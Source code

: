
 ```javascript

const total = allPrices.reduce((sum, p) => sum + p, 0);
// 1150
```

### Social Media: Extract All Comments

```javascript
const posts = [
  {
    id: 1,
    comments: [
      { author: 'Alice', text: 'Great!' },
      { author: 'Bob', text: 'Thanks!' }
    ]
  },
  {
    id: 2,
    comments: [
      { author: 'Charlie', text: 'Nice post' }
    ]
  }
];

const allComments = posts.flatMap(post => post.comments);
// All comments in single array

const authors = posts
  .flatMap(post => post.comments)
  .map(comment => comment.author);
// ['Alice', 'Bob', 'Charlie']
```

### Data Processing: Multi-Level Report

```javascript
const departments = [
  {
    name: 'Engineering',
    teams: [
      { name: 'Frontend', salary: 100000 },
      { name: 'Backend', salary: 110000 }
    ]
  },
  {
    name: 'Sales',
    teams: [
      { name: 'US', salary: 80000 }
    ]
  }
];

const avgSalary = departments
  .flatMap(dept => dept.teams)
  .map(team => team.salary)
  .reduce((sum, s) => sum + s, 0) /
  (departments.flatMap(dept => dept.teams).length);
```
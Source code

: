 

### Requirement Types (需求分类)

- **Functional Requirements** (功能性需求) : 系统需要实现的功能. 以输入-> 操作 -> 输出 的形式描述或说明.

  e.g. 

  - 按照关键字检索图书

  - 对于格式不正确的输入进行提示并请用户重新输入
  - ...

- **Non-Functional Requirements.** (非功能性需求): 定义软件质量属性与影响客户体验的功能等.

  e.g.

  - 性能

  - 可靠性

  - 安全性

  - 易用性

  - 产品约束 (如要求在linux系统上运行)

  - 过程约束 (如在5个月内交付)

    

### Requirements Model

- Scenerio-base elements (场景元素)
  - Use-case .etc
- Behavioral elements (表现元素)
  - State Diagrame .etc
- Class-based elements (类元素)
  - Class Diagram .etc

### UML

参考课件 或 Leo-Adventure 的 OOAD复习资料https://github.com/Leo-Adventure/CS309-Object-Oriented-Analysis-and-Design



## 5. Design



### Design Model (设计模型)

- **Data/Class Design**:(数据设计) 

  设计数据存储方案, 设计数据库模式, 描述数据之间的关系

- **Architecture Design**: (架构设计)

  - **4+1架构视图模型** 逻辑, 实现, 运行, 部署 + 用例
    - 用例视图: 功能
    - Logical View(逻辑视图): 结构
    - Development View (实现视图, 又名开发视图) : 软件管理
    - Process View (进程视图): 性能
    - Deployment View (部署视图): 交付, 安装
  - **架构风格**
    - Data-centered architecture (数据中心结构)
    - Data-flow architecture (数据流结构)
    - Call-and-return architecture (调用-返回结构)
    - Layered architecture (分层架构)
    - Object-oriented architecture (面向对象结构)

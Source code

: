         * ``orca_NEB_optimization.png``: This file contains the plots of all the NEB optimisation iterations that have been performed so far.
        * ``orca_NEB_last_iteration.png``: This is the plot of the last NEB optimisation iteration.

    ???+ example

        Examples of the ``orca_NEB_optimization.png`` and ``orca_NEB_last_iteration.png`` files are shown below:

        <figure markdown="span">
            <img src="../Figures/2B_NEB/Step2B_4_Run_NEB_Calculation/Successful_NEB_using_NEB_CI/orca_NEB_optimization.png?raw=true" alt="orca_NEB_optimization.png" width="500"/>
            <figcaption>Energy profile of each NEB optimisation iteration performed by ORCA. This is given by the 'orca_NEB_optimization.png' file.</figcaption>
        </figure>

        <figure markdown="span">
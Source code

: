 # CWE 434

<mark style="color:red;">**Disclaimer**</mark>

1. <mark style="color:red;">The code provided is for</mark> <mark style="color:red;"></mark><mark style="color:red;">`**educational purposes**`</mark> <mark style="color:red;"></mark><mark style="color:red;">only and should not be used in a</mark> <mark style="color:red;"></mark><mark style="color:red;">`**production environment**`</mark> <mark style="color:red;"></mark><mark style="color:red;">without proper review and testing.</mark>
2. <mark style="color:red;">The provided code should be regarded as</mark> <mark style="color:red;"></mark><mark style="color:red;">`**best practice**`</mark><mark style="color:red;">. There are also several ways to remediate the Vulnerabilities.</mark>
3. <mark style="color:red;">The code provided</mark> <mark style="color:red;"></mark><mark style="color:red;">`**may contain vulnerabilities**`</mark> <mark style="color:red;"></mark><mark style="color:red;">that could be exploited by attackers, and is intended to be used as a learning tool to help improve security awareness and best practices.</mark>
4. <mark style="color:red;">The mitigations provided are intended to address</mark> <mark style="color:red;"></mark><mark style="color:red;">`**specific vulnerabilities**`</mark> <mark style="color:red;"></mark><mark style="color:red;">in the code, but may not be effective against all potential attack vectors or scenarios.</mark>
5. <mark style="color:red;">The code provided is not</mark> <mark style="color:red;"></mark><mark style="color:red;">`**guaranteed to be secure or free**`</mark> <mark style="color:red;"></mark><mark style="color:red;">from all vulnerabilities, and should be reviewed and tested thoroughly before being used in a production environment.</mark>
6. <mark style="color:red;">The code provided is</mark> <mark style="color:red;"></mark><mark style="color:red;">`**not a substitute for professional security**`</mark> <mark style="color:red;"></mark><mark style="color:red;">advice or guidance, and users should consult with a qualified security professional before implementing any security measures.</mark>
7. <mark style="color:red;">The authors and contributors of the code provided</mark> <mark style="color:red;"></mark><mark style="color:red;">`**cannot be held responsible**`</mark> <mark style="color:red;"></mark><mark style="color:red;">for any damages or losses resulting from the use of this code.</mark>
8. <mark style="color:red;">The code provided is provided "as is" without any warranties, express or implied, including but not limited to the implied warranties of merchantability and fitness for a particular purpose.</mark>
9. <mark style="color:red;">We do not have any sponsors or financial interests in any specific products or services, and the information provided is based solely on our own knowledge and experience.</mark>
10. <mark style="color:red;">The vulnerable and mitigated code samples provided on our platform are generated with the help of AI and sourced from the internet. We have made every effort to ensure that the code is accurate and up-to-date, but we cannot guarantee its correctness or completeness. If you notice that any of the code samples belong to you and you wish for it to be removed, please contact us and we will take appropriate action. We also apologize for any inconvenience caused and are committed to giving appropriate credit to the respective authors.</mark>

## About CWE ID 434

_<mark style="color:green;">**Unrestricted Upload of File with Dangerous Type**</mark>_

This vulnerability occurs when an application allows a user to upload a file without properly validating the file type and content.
****************************************
TASK GOAL
Return the lines containing "Model", taking each one from the listing.

ANSWER SPACE
### Requirements Model
### Design Model (设计模型)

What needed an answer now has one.